In the present specification, the embodiments are described in a progressive manner, each embodiment focuses on differences from other embodiments, and the same and similar parts among the embodiments are referred to each other.

The principle and the embodiment of the present invention are explained by applying specific examples, and the above description of the embodiments is only used to help understanding the method and the core idea of the present invention; meanwhile, for a person skilled in the art, according to the idea of the present invention, the specific embodiments and the application range may be changed. In view of the above, the present disclosure should not be construed as limiting the invention.

Claims

1. A middleware-based data synchronization method, comprising:

2. The middleware-based data synchronization method according to claim 1, wherein the acquiring data tasks to be synchronized on all task nodes specifically comprises:

acquiring preliminary trigger tasks on all task contacts;

3. The middleware-based data synchronization method of claim 1 further comprising:

4. The middleware based data synchronization method as recited in claim 1, further comprising:

judging whether the local synchronization data are consistent with the task instance corresponding to the data task to be synchronized or not, and obtaining a first result;

5. The middleware-based data synchronization method of claim 1 wherein said task configuration update instruction is determined according to timestamp field type supported by SQLSERVER of the same data source.

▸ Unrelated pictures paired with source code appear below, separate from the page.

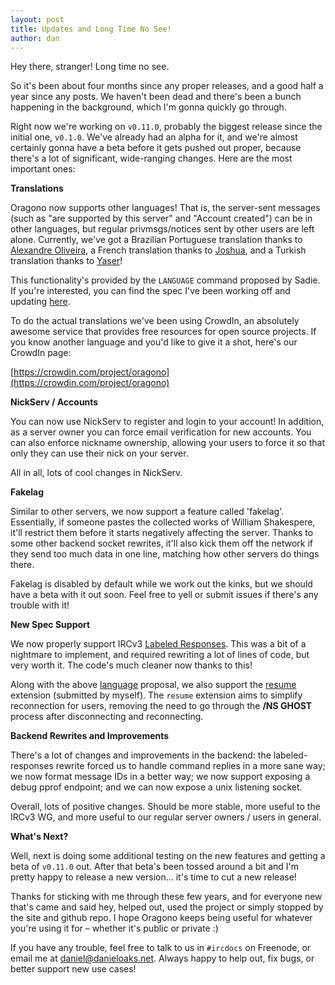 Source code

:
 ```yaml
---
layout: post
title: Updates and Long Time No See!
author: dan
---
```

Hey there, stranger! Long time no see.

So it's been about four months since any proper releases, and a good half a year since any posts. We haven't been dead and there's been a bunch happening in the background, which I'm gonna quickly go through.

Right now we're working on `v0.11.0`, probably the biggest release since the initial one, `v0.1.0`. We've already had an alpha for it, and we're almost certainly gonna have a beta before it gets pushed out proper, because there's a lot of significant, wide-ranging changes. Here are the most important ones:

**Translations**

Oragono now supports other languages! That is, the server-sent messages (such as "are supported by this server" and "Account created") can be in other languages, but regular privmsgs/notices sent by other users are left alone. Currently, we've got a Brazilian Portuguese translation thanks to [Alexandre Oliveira](https://github.com/RockyTV), a French translation thanks to [Joshua](https://github.com/joshk0), and a Turkish translation thanks to [Yaser](https://crowdin.com/profile/Apsimati)!

This functionality's provided by the `LANGUAGE` command proposed by Sadie. If you're interested, you can find the spec I've been working off and updating [here](https://gist.github.com/DanielOaks/8126122f74b26012a3de37db80e4e0c6).

To do the actual translations we've been using CrowdIn, an absolutely awesome service that provides free resources for open source projects. If you know another language and you'd like to give it a shot, here's our CrowdIn page:

[https://crowdin.com/project/oragono](https://crowdin.com/project/oragono)

**NickServ / Accounts**

You can now use NickServ to register and login to your account! In addition, as a server owner you can force email verification for new accounts. You can also enforce nickname ownership, allowing your users to force it so that only they can use their nick on your server.

All in all, lots of cool changes in NickServ.

**Fakelag**

Similar to other servers, we now support a feature called 'fakelag'. Essentially, if someone pastes the collected works of William Shakespere, it'll restrict them before it starts negatively affecting the server. Thanks to some other backend socket rewrites, it'll also kick them off the network if they send too much data in one line, matching how other servers do things there.

Fakelag is disabled by default while we work out the kinks, but we should have a beta with it out soon. Feel free to yell or submit issues if there's any trouble with it!

**New Spec Support**

We now properly support IRCv3 [Labeled Responses](https://ircv3.net/specs/extensions/labeled-response.html). This was a bit of a nightmare to implement, and required rewriting a lot of lines of code, but very worth it. The code's much cleaner now thanks to this!

Along with the above [language](https://gist.github.com/DanielOaks/8126122f74b26012a3de37db80e4e0c6) proposal, we also support the [resume](https://github.com/ircv3/ircv3-specifications/pull/306) extension (submitted by myself). The `resume` extension aims to simplify reconnection for users, removing the need to go through the **/NS GHOST** process after disconnecting and reconnecting.

**Backend Rewrites and Improvements**

There's a lot of changes and improvements in the backend: the labeled-responses rewrite forced us to handle command replies in a more sane way; we now format message IDs in a better way; we now support exposing a debug pprof endpoint; and we can now expose a unix listening socket.

Overall, lots of positive changes. Should be more stable, more useful to the IRCv3 WG, and more useful to our regular server owners / users in general.

**What's Next?**

Well, next is doing some additional testing on the new features and getting a beta of `v0.11.0` out. After that beta's been tossed around a bit and I'm pretty happy to release a new version... it's time to cut a new release!

Thanks for sticking with me through these few years, and for everyone new that's came and said hey, helped out, used the project or simply stopped by the site and github repo. I hope Oragono keeps being useful for whatever you're using it for – whether it's public or private :)

If you have any trouble, feel free to talk to us in `#ircdocs` on Freenode, or email me at <a href="mailto:daniel@danieloaks.net">daniel@danieloaks.net</a>. Always happy to help out, fix bugs, or better support new use cases!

6. A middleware-based data synchronization system, comprising:

7. The middleware-based data synchronization system of claim 6, wherein in terms of acquiring the data tasks to be synchronized on all task nodes, the synchronization task determination module specifically comprises:

the abnormal notification sub-module is used for sending out a task abnormal notification when the preliminary trigger task is in a task abnormal state;

8. The middleware-based data synchronization system of claim 6 further comprising:

9. The middleware-based data synchronization system of claim 6 further comprising:

the data before and after synchronization judging module is used for judging whether the local synchronization data are consistent with the task examples corresponding to the data tasks to be synchronized or not and obtaining a first result;

10. The middleware-based data synchronization system of claim 6 wherein said task configuration update instructions are determined from timestamp field types supported by the same data source SQLSERVER.